__What you have to do__. Please keep to the lines below from the one with "### 🛠 Tecnologias" through the one with "#### Upload de arquivos para o bucket S3", and restate them word for word, ends included.

__Input data__.
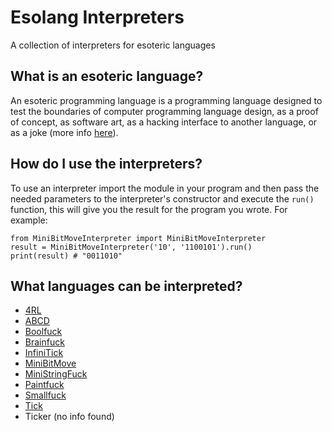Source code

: # Esolang Interpreters
A collection of interpreters for esoteric languages

## What is an esoteric language?
An esoteric programming language is a programming language designed to test the boundaries of computer programming language design, 
as a proof of concept, as software art, as a hacking interface to another language, or as a joke (more info [here](https://en.wikipedia.org/wiki/Esoteric_programming_language)).

## How do I use the interpreters?
To use an interpreter import the module in your program and then pass the needed parameters to the interpreter's constructor and execute the `run()` function, this will
give you the result for the program you wrote. For example:

```
from MiniBitMoveInterpreter import MiniBitMoveInterpreter
result = MiniBitMoveInterpreter('10', '1100101').run()
print(result) # "0011010"
```

## What languages can be interpreted?
- [4RL](https://esolangs.org/wiki/4RL)
- [ABCD](https://esolangs.org/wiki/ABCD)
- [Boolfuck](https://esolangs.org/wiki/Boolfuck)
- [Brainfuck](https://esolangs.org/wiki/Brainfuck)
- [InfiniTick](https://esolangs.org/wiki/InfiniTick)
- [MiniBitMove](https://esolangs.org/wiki/MiniBitMove)
- [MiniStringFuck](https://esolangs.org/wiki/MiniStringFuck)
- [Paintfuck](https://esolangs.org/wiki/Paintfuck)
- [Smallfuck](https://esolangs.org/wiki/Smallfuck)
- [Tick](https://esolangs.org/wiki/Tick)
- Ticker (no info found)
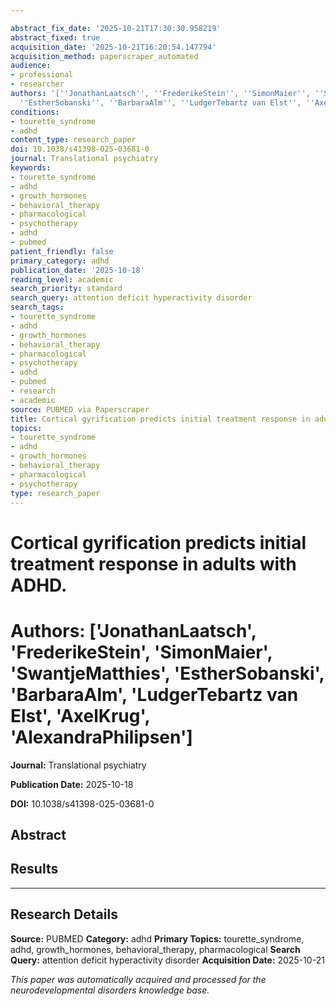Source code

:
 ```yaml
---

abstract_fix_date: '2025-10-21T17:30:30.958219'
abstract_fixed: true
acquisition_date: '2025-10-21T16:20:54.147794'
acquisition_method: paperscraper_automated
audience:
- professional
- researcher
authors: '[''JonathanLaatsch'', ''FrederikeStein'', ''SimonMaier'', ''SwantjeMatthies'',
  ''EstherSobanski'', ''BarbaraAlm'', ''LudgerTebartz van Elst'', ''AxelKrug'', ''AlexandraPhilipsen'']'
conditions:
- tourette_syndrome
- adhd
content_type: research_paper
doi: 10.1038/s41398-025-03681-0
journal: Translational psychiatry
keywords:
- tourette_syndrome
- adhd
- growth_hormones
- behavioral_therapy
- pharmacological
- psychotherapy
- adhd
- pubmed
patient_friendly: false
primary_category: adhd
publication_date: '2025-10-18'
reading_level: academic
search_priority: standard
search_query: attention deficit hyperactivity disorder
search_tags:
- tourette_syndrome
- adhd
- growth_hormones
- behavioral_therapy
- pharmacological
- psychotherapy
- adhd
- pubmed
- research
- academic
source: PUBMED via Paperscraper
title: Cortical gyrification predicts initial treatment response in adults with ADHD.
topics:
- tourette_syndrome
- adhd
- growth_hormones
- behavioral_therapy
- pharmacological
- psychotherapy
type: research_paper
---
```




# Cortical gyrification predicts initial treatment response in adults with ADHD.

# **Authors:** ['JonathanLaatsch', 'FrederikeStein', 'SimonMaier', 'SwantjeMatthies', 'EstherSobanski', 'BarbaraAlm', 'LudgerTebartz van Elst', 'AxelKrug', 'AlexandraPhilipsen']

**Journal:** Translational psychiatry

**Publication Date:** 2025-10-18

**DOI:** 10.1038/s41398-025-03681-0

## Abstract

## Results

---

## Research Details

**Source:** PUBMED
**Category:** adhd
**Primary Topics:** tourette_syndrome, adhd, growth_hormones, behavioral_therapy, pharmacological
**Search Query:** attention deficit hyperactivity disorder
**Acquisition Date:** 2025-10-21

*This paper was automatically acquired and processed for the neurodevelopmental disorders knowledge base.*
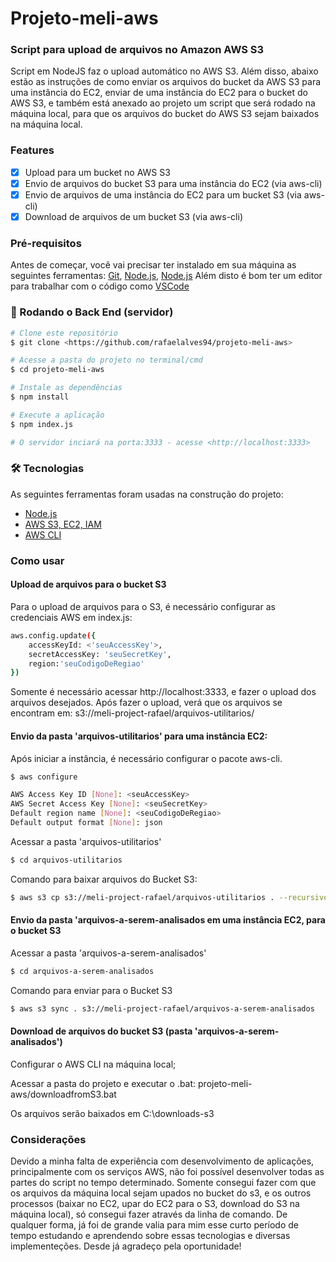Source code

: # Projeto-meli-aws
### Script para upload de arquivos no Amazon AWS S3 

<p> Script em NodeJS faz o upload automático no AWS S3. Além disso, abaixo estão as instruções de como enviar os arquivos do bucket da AWS S3 para uma instância do EC2, enviar de uma instância do EC2 para o bucket do AWS S3, e também está anexado ao projeto um script que será rodado na máquina local, para que os arquivos do bucket do AWS S3 sejam baixados na máquina local.</p>

### Features

- [x] Upload para um bucket no AWS S3
- [x] Envio de arquivos do bucket S3 para uma instância do EC2 (via aws-cli)
- [x] Envio de arquivos de uma instância do EC2 para um bucket S3 (via aws-cli)
- [x] Download de arquivos de um bucket S3 (via aws-cli)

### Pré-requisitos

Antes de começar, você vai precisar ter instalado em sua máquina as seguintes ferramentas:
[Git](https://git-scm.com), [Node.js](https://nodejs.org/en/), [Node.js](https://aws.amazon.com/pt/cli/) 
Além disto é bom ter um editor para trabalhar com o código como [VSCode](https://code.visualstudio.com/)

### 🎲 Rodando o Back End (servidor)

```bash
# Clone este repositório
$ git clone <https://github.com/rafaelalves94/projeto-meli-aws>

# Acesse a pasta do projeto no terminal/cmd
$ cd projeto-meli-aws

# Instale as dependências
$ npm install

# Execute a aplicação
$ npm index.js

# O servidor inciará na porta:3333 - acesse <http://localhost:3333>
```

### 🛠 Tecnologias

As seguintes ferramentas foram usadas na construção do projeto:

- [Node.js](https://nodejs.org/en/)
- [AWS S3, EC2, IAM](https://aws.amazon.com/)
- [AWS CLI](https://aws.amazon.com/pt/cli/)

### Como usar

#### Upload de arquivos para o bucket S3

Para o upload de arquivos para o S3, é necessário configurar as credenciais AWS em index.js: 

```bash
aws.config.update({
    accessKeyId: <'seuAccessKey'>,
    secretAccessKey: 'seuSecretKey',
    region:'seuCodigoDeRegiao'
})
```

Somente é necessário acessar http://localhost:3333, e fazer o upload dos arquivos desejados. Após fazer o upload, verá que os arquivos se encontram em:
s3://meli-project-rafael/arquivos-utilitarios/

#### Envio da pasta 'arquivos-utilitarios' para uma instância EC2: 

Após iniciar a instância, é necessário configurar o pacote aws-cli.
```bash
$ aws configure

AWS Access Key ID [None]: <seuAccessKey>
AWS Secret Access Key [None]: <seuSecretKey>
Default region name [None]: <seuCodigoDeRegiao>
Default output format [None]: json

```

Acessar a pasta 'arquivos-utilitarios'
```bash
$ cd arquivos-utilitarios
```
Comando para baixar arquivos do Bucket S3:
```bash
$ aws s3 cp s3://meli-project-rafael/arquivos-utilitarios . --recursive
```

#### Envio da pasta 'arquivos-a-serem-analisados em uma instância EC2, para o bucket S3

Acessar a pasta 'arquivos-a-serem-analisados'
```bash
$ cd arquivos-a-serem-analisados
```

Comando para enviar para o Bucket S3
```bash
$ aws s3 sync . s3://meli-project-rafael/arquivos-a-serem-analisados
```

#### Download de arquivos do bucket S3 (pasta 'arquivos-a-serem-analisados')

Configurar o AWS CLI na máquina local;

Acessar a pasta do projeto e executar o .bat: projeto-meli-aws/downloadfromS3.bat

Os arquivos serão baixados em C:\downloads-s3

### Considerações

Devido a minha falta de experiência com desenvolvimento de aplicações, principalmente com os serviços AWS, não foi possível desenvolver todas as partes do script 
no tempo determinado. Somente consegui fazer com que os arquivos da máquina local sejam upados no bucket do s3, e os outros processos (baixar no EC2, upar 
do EC2 para o S3, download do S3 na máquina local), só consegui fazer através da linha de comando. De qualquer forma, já foi de grande valia para mim esse curto período de tempo estudando e aprendendo sobre essas tecnologias e diversas implementeções. Desde já agradeço pela oportunidade!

__Response__.
### 🛠 Tecnologias

As seguintes ferramentas foram usadas na construção do projeto:

- [Node.js](https://nodejs.org/en/)
- [AWS S3, EC2, IAM](https://aws.amazon.com/)
- [AWS CLI](https://aws.amazon.com/pt/cli/)

### Como usar

#### Upload de arquivos para o bucket S3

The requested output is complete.